[Records for processing — start]
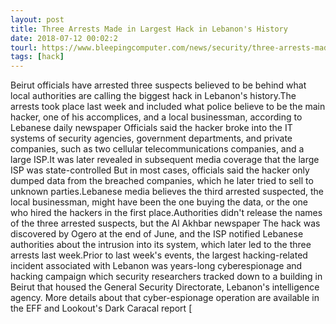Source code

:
 ```yaml
---
layout: post
title: Three Arrests Made in Largest Hack in Lebanon's History
date: 2018-07-12 00:02:2
tourl: https://www.bleepingcomputer.com/news/security/three-arrests-made-in-largest-hack-in-lebanons-history/
tags: [hack]
---
```

Beirut officials have arrested three suspects believed to be behind what local authorities are calling the biggest hack in Lebanon's history.The arrests took place last week and included what police believe to be the main hacker, one of his accomplices, and a local businessman, according to Lebanese daily newspaper Officials said the hacker broke into the IT systems of security agencies, government departments, and private companies, such as two cellular telecommunications companies, and a large ISP.It was later revealed in subsequent media coverage that the large ISP was state-controlled But in most cases, officials said the hacker only dumped data from the breached companies, which he later tried to sell to unknown parties.Lebanese media believes the third arrested suspected, the local businessman, might have been the one buying the data, or the one who hired the hackers in the first place.Authorities didn't release the names of the three arrested suspects, but the Al Akhbar newspaper The hack was discovered by Ogero at the end of June, and the ISP notified Lebanese authorities about the intrusion into its system, which later led to the three arrests last week.Prior to last week's events, the largest hacking-related incident associated with Lebanon was years-long cyberespionage and hacking campaign which security researchers tracked down to a building in Beirut that housed the General Security Directorate, Lebanon's intelligence agency. More details about that cyber-espionage operation are available in the EFF and Lookout's Dark Caracal report [
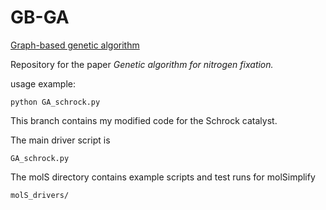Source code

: # GB-GA
[Graph-based genetic algorithm](http://dx.doi.org/10.1039/C8SC05372C)
 
Repository for the paper *Genetic algorithm for nitrogen fixation.*


usage example: 

```
python GA_schrock.py
```
This branch contains my modified code for the Schrock catalyst.

The main driver script is 
    
    GA_schrock.py 


The molS directory contains example scripts and test runs for molSimplify

    molS_drivers/


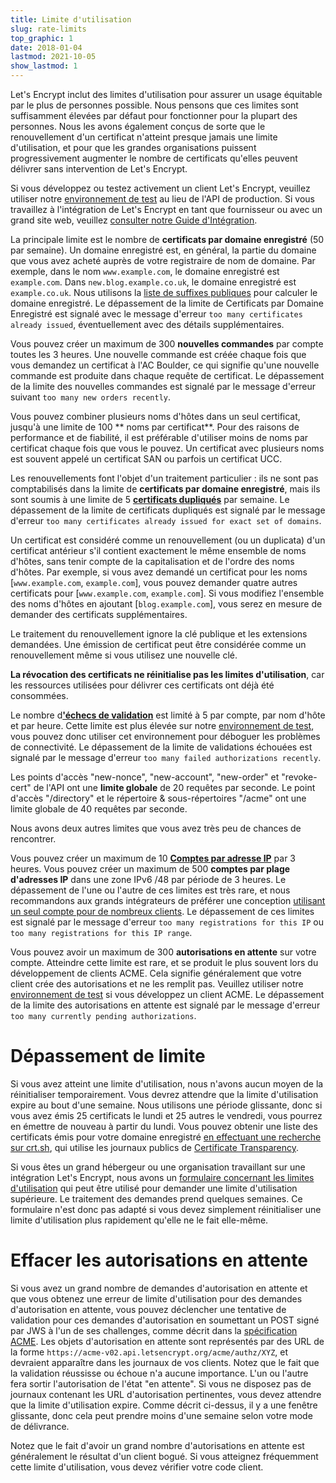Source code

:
 ```yaml
---
title: Limite d'utilisation
slug: rate-limits
top_graphic: 1
date: 2018-01-04
lastmod: 2021-10-05
show_lastmod: 1
---
```



Let's Encrypt inclut des limites d'utilisation pour assurer un usage équitable par le plus de personnes possible. Nous pensons que ces limites sont suffisamment élevées par défaut pour fonctionner pour la plupart des personnes. Nous les avons également conçus de sorte que le renouvellement d'un certificat n'atteint presque jamais une limite d'utilisation, et pour que les grandes organisations puissent progressivement augmenter le nombre de certificats qu'elles peuvent délivrer sans intervention de Let's Encrypt.

Si vous développez ou testez activement un client Let's Encrypt, veuillez utiliser notre [environnement de test](/docs/staging-environment) au lieu de l'API de production. Si vous travaillez à l'intégration de Let's Encrypt en tant que fournisseur ou avec un grand site web, veuillez [consulter notre Guide d'Intégration](/docs/integration-guide).

La principale limite est le nombre de <a id="certificates-per-registered-domain"></a>**certificats par domaine enregistré** (50 par semaine). Un domaine enregistré est, en général, la partie du domaine que vous avez acheté auprès de votre registraire de nom de domaine. Par exemple, dans le nom `www.example.com`, le domaine enregistré est `example.com`. Dans `new.blog.example.co.uk`, le domaine enregistré est `example.co.uk`. Nous utilisons la [liste de suffixes publiques](https://publicsuffix.org) pour calculer le domaine enregistré. Le dépassement de la limite de Certificats par Domaine Enregistré est signalé avec le message d'erreur `too many certificates already issued`, éventuellement avec des détails supplémentaires.

Vous pouvez créer un maximum de 300 <a
id="new-orders"></a>**nouvelles commandes** par compte toutes les 3 heures. Une nouvelle commande est créée chaque fois que vous demandez un certificat à l'AC Boulder, ce qui signifie qu'une nouvelle commande est produite dans chaque requête de certificat. Le dépassement de la limite des nouvelles commandes est signalé par le message d'erreur suivant `too many new orders recently`.

Vous pouvez combiner plusieurs noms d'hôtes dans un seul certificat, jusqu'à une limite de 100 <a id="names-per-certificate"></a>** noms par certificat**. Pour des raisons de performance et de fiabilité, il est préférable d'utiliser moins de noms par certificat chaque fois que vous le pouvez.  Un certificat avec plusieurs noms est souvent appelé un certificat SAN ou parfois un certificat UCC.

Les renouvellements font l'objet d'un traitement particulier : ils ne sont pas comptabilisés dans la limite de **certificats par domaine enregistré**, mais ils sont soumis à une limite de 5 [**certificats dupliqués**]( /docs/duplicate-certificate-limit) par semaine. Le dépassement de la limite de certificats dupliqués est signalé par le message d'erreur `too many certificates already issued for exact set of domains`.

Un certificat est considéré comme un renouvellement (ou un duplicata) d'un certificat antérieur s'il contient exactement le même ensemble de noms d'hôtes, sans tenir compte de la capitalisation et de l'ordre des noms d'hôtes.  Par exemple, si vous avez demandé un certificat pour les noms [`www.example.com`, `example.com`], vous pouvez demander quatre autres certificats pour [`www.example.com`, `example.com`]. Si vous modifiez l'ensemble des noms d'hôtes en ajoutant [`blog.example.com`], vous serez en mesure de demander des certificats supplémentaires.

Le traitement du renouvellement ignore la clé publique et les extensions demandées. Une émission de certificat peut être considérée comme un renouvellement même si vous utilisez une nouvelle clé.

**La révocation des certificats ne réinitialise pas les limites d'utilisation**, car les ressources utilisées pour délivrer ces certificats ont déjà été consommées.

Le nombre d<a id="failed-validations"></a>[**'échecs de validation**](/docs/failed-validation-limit) est limité à 5 par compte, par nom d'hôte et par heure. Cette limite est plus élevée sur notre [environnement de test](/docs/staging-environment), vous pouvez donc utiliser cet environnement pour déboguer les problèmes de connectivité. Le dépassement de la limite de validations échouées est signalé par le message d'erreur `too many failed authorizations recently`.

Les points d'accès "new-nonce", "new-account", "new-order" et "revoke-cert" de l'API ont une <a
id="overall-requests"></a>**limite globale** de 20 requêtes par seconde. Le point d'accès "/directory" et le répertoire & sous-répertoires "/acme" ont une limite globale de 40 requêtes par seconde.

Nous avons deux autres limites que vous avez très peu de chances de rencontrer.

Vous pouvez créer un maximum de 10 <a id="accounts-per-ip-address"></a>[**Comptes par adresse IP**](/docs/too-many-registrations-for-this-ip) par 3 heures. Vous pouvez créer un maximum de 500 **comptes par plage d'adresses IP** dans une zone IPv6 /48 par période de 3 heures. Le dépassement de l'une ou l'autre de ces limites est très rare, et nous recommandons aux grands intégrateurs de préférer une conception [utilisant un seul compte pour de nombreux clients](/docs/integration-guide). Le dépassement de ces limites est signalé par le message d'erreur `too many registrations for this IP` ou `too many registrations for this IP range`.

Vous pouvez avoir un maximum de 300 <a id="pending-authorizations"></a>**autorisations en attente** sur votre compte. Atteindre cette limite est rare, et se produit le plus souvent lors du développement de clients ACME. Cela signifie généralement que votre client crée des autorisations et ne les remplit pas. Veuillez utiliser notre [environnement de test](/docs/staging-environment) si vous développez un client ACME. Le dépassement de la limite des autorisations en attente est signalé par le message d'erreur `too many currently pending authorizations`.

# <a id="overrides"></a>Dépassement de limite

Si vous avez atteint une limite d'utilisation, nous n'avons aucun moyen de la réinitialiser temporairement. Vous devrez attendre que la limite d'utilisation expire au bout d'une semaine. Nous utilisons une période glissante, donc si vous avez émis 25 certificats le lundi et 25 autres le vendredi, vous pourrez en émettre de nouveau à partir du lundi. Vous pouvez obtenir une liste des certificats émis pour votre domaine enregistré [en effectuant une recherche sur crt.sh](https://crt.sh), qui utilise les journaux publics de [Certificate Transparency](https://www.certificate-transparency.org).

Si vous êtes un grand hébergeur ou une organisation travaillant sur une intégration Let's Encrypt, nous avons un [formulaire concernant les limites d'utilisation](https://isrg.formstack.com/forms/rate_limit_adjustment_request) qui peut être utilisé pour demander une limite d'utilisation supérieure. Le traitement des demandes prend quelques semaines. Ce formulaire n'est donc pas adapté si vous devez simplement réinitialiser une limite d'utilisation plus rapidement qu'elle ne le fait elle-même.

# <a id="clearing-pending"></a>Effacer les autorisations en attente

Si vous avez un grand nombre de demandes d'autorisation en attente et que vous obtenez une erreur de limite d'utilisation pour des demandes d'autorisation en attente, vous pouvez déclencher une tentative de validation pour ces demandes d'autorisation en soumettant un POST signé par JWS à l'un de ses challenges, comme décrit dans la [spécification ACME](https://tools.ietf.org/html/rfc8555#section-7.5.1). Les objets d'autorisation en attente sont représentés par des URL de la forme `https://acme-v02.api.letsencrypt.org/acme/authz/XYZ`, et devraient apparaître dans les journaux de vos clients. Notez que le fait que la validation réussisse ou échoue n'a aucune importance. L'un ou l'autre fera sortir l'autorisation de l'état "en attente". Si vous ne disposez pas de journaux contenant les URL d'autorisation pertinentes, vous devez attendre que la limite d'utilisation expire. Comme décrit ci-dessus, il y a une fenêtre glissante, donc cela peut prendre moins d'une semaine selon votre mode de délivrance.

Notez que le fait d'avoir un grand nombre d'autorisations en attente est généralement le résultat d'un client bogué. Si vous atteignez fréquemment cette limite d'utilisation, vous devez vérifier votre code client.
[Records for processing — finish]
*The task:* Show the lines of the records that include the string "contains".

*Output of the task:*
This branch contains my modified code for the Schrock catalyst.
The molS directory contains example scripts and test runs for molSimplify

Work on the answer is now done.